**YOUR INSTRUCTIONS**
Please retype the records below exactly, from the first line down to and including the line with "1. Clone the repository.".

**DATASET EXCERPTS**

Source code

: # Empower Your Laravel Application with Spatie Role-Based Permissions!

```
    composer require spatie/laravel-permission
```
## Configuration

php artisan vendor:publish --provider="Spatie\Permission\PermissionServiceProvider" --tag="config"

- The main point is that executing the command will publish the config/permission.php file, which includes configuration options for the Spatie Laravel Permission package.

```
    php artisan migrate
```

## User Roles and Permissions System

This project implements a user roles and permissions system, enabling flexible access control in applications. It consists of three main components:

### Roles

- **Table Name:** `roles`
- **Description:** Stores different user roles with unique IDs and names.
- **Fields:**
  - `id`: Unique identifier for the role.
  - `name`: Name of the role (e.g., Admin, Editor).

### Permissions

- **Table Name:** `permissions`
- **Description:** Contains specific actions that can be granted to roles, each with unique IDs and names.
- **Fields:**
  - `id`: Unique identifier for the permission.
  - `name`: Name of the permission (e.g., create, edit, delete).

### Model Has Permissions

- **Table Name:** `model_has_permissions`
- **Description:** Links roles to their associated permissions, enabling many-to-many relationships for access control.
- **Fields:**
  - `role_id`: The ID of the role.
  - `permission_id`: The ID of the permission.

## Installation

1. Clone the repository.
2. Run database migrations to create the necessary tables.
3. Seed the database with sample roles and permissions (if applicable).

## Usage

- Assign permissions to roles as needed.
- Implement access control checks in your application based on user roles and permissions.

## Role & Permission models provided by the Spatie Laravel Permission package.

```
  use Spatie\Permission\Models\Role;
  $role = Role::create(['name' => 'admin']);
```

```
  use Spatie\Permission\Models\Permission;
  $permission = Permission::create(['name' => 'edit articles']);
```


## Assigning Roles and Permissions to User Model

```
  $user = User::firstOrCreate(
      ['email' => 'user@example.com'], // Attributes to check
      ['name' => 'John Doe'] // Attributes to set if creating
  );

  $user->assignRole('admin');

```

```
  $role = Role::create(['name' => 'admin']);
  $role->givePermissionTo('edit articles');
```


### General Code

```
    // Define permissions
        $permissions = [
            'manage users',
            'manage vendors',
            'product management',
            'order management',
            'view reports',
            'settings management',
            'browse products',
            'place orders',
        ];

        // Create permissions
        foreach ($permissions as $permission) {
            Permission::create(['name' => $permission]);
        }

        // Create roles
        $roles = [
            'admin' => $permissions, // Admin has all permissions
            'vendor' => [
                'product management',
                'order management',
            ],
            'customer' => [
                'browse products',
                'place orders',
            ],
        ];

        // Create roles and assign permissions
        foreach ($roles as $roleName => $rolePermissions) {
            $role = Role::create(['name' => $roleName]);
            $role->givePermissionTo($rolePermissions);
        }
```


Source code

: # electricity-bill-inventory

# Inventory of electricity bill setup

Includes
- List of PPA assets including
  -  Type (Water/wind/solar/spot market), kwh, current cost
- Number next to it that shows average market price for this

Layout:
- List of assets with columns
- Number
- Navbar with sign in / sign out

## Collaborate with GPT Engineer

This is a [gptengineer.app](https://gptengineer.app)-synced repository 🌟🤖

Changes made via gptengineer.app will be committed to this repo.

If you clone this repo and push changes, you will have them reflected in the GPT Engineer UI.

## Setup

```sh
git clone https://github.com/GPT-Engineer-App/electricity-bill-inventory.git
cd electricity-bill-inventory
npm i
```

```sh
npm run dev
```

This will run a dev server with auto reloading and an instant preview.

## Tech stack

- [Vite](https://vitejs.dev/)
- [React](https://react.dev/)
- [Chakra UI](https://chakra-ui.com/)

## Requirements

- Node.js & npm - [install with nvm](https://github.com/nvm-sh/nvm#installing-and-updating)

**PROBLEM SOLUTION**
Source code

: # Empower Your Laravel Application with Spatie Role-Based Permissions!

```
    composer require spatie/laravel-permission
```
## Configuration

php artisan vendor:publish --provider="Spatie\Permission\PermissionServiceProvider" --tag="config"

- The main point is that executing the command will publish the config/permission.php file, which includes configuration options for the Spatie Laravel Permission package.

```
    php artisan migrate
```

## User Roles and Permissions System

This project implements a user roles and permissions system, enabling flexible access control in applications. It consists of three main components:

### Roles

- **Table Name:** `roles`
- **Description:** Stores different user roles with unique IDs and names.
- **Fields:**
  - `id`: Unique identifier for the role.
  - `name`: Name of the role (e.g., Admin, Editor).

### Permissions

- **Table Name:** `permissions`
- **Description:** Contains specific actions that can be granted to roles, each with unique IDs and names.
- **Fields:**
  - `id`: Unique identifier for the permission.
  - `name`: Name of the permission (e.g., create, edit, delete).

### Model Has Permissions

- **Table Name:** `model_has_permissions`
- **Description:** Links roles to their associated permissions, enabling many-to-many relationships for access control.
- **Fields:**
  - `role_id`: The ID of the role.
  - `permission_id`: The ID of the permission.

## Installation

1. Clone the repository.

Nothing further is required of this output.